1. A pump comprising a hollow rotary casing having an inlet and an outlet through which a fluent material is moved, partitioning means rotatable with the casing and dividing its hollow interior into an upstream distributing chamber and a downstream pressure chamber, stationary discharge means in the pressure chamber having a smooth continuous uninterrupted annular inner surface portion followed by a continuous uninterrupted restricting conical surface portion between its intake and discharge ends, means for directing the fluent material entering from said inlet in tangential centrifugal fiow toward the inner surface of said discharge means during rotation of the casing, and means for continuously rotating the casing so as to stabilize the pressure in the pressure chamber and move the material along the smooth surface in an uninterrupted centrifugal flow to and through said discharge end, thereby establishing a substantially uniform discharge flow through the casing outlet.

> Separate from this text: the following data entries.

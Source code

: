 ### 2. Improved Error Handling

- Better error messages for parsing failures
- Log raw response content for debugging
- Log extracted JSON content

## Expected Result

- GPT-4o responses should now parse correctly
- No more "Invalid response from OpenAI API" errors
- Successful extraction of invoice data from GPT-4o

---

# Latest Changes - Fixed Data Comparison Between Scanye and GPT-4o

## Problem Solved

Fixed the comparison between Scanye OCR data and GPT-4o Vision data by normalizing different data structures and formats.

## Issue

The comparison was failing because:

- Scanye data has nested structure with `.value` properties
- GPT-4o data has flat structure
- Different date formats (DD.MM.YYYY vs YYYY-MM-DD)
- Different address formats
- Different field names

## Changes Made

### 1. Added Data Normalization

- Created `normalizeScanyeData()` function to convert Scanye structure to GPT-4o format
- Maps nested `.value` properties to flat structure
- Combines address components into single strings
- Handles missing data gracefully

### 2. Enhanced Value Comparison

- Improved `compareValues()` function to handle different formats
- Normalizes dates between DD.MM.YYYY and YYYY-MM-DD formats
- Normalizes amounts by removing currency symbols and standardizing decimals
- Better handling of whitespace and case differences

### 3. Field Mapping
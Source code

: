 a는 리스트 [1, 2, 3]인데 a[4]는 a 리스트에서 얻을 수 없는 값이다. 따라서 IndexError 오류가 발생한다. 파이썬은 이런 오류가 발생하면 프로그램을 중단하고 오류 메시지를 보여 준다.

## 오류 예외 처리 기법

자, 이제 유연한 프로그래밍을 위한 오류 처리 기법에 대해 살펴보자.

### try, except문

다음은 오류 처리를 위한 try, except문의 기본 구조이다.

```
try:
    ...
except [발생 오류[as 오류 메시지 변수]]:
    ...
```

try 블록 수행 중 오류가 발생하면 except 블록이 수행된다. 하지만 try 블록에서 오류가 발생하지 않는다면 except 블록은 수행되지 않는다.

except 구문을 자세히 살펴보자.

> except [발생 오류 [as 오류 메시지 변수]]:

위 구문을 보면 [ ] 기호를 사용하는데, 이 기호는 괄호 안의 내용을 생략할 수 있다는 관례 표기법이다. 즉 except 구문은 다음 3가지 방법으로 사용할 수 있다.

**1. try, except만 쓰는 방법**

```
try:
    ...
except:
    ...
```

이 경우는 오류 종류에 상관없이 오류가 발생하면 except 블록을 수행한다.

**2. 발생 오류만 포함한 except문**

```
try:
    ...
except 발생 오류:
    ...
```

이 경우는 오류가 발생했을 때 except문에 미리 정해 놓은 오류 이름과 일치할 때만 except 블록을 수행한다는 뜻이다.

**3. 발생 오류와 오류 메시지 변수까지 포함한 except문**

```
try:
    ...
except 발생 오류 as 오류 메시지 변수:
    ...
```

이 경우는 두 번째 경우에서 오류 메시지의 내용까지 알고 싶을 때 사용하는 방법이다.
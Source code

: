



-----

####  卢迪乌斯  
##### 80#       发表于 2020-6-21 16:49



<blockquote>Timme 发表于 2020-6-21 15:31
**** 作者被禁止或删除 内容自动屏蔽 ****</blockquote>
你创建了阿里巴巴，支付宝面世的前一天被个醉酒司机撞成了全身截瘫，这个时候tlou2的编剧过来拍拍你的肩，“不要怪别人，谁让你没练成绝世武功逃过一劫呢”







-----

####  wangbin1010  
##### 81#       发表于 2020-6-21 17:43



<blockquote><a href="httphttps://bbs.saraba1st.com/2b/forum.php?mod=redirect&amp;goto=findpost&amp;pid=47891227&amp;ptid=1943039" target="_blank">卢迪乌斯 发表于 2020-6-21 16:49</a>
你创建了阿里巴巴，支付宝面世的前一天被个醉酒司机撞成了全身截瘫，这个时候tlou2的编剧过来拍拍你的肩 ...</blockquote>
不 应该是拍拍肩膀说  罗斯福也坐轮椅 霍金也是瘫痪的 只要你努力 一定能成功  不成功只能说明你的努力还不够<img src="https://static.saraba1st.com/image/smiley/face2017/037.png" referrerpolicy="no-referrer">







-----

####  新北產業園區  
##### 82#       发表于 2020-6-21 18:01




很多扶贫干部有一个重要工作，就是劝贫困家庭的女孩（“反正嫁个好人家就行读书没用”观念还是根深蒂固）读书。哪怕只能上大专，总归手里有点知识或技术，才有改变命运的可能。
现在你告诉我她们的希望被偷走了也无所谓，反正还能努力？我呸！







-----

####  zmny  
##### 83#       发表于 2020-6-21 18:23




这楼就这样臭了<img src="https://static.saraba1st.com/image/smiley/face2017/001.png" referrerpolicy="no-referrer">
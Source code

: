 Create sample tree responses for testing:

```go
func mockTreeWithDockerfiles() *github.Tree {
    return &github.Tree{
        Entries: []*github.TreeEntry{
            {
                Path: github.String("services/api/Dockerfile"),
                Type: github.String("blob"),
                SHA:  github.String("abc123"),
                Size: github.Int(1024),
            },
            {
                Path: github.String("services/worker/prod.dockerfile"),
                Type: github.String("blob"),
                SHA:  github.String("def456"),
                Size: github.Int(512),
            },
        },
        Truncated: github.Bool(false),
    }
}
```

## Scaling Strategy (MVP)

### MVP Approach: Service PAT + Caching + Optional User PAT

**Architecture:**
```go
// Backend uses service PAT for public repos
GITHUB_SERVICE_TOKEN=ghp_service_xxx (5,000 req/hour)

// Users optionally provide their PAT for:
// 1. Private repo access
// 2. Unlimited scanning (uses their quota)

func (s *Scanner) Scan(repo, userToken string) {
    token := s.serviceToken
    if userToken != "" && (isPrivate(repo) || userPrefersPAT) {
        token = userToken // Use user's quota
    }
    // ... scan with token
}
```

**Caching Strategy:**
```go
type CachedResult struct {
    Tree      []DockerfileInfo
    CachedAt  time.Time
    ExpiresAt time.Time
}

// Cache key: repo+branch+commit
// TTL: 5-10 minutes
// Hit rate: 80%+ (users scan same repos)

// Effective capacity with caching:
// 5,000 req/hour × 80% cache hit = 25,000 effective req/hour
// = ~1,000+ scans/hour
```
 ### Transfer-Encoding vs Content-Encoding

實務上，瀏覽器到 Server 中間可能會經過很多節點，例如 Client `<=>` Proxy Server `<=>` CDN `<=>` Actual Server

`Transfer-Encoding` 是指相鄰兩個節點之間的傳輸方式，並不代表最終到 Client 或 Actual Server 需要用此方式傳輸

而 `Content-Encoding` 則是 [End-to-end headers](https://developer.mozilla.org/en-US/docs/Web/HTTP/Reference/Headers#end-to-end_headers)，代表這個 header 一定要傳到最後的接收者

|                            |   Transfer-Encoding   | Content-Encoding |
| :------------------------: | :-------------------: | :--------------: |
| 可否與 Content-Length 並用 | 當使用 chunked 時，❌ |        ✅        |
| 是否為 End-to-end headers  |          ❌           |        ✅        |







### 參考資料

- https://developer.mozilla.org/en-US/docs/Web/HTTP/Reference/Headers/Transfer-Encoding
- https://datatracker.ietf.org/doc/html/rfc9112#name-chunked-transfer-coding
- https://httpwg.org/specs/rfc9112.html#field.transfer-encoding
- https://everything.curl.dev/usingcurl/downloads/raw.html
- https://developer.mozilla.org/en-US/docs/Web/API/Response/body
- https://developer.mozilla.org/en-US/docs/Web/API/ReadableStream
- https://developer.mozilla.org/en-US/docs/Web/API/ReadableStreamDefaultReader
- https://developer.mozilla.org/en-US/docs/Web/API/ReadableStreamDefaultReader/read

2. A pump comprising a hollow rotary casing having an inlet and an outlet through which a fluent material is moved and which are concentric with the axis of rotation, partitioning means rotatable with the casing and dividing its hollow interior into a upstream distributing chamber and a downstream pressure chamber, hollow stationary discharge means in the pressure chamber having a smooth uninterrupted inner surface between its intake and discharge ends concentric with the axis of rotation, there being a plurality of uniformly spaced openings in said partitioning means adjacent the periphery of the pressure chamber for directing the fluent material in tangential centrifugal flow toward the inner surface of said discharge means during rotation of the casing, a plurality of conduits of uniform size in circumferentially-spaced arrangement within the distributing chamber, each having an intake at the casing inlet and a discharge in one of the peripheral openings for moving the material therebetween, and means for continuously rotating the casing so as to stabilize the pressure in the pressure chamber and move the material along the smooth surface in an uninterrupted centrifugal flow to and through said discharge end, thereby establishing a substantially uniform discharge flow through the casing outlet.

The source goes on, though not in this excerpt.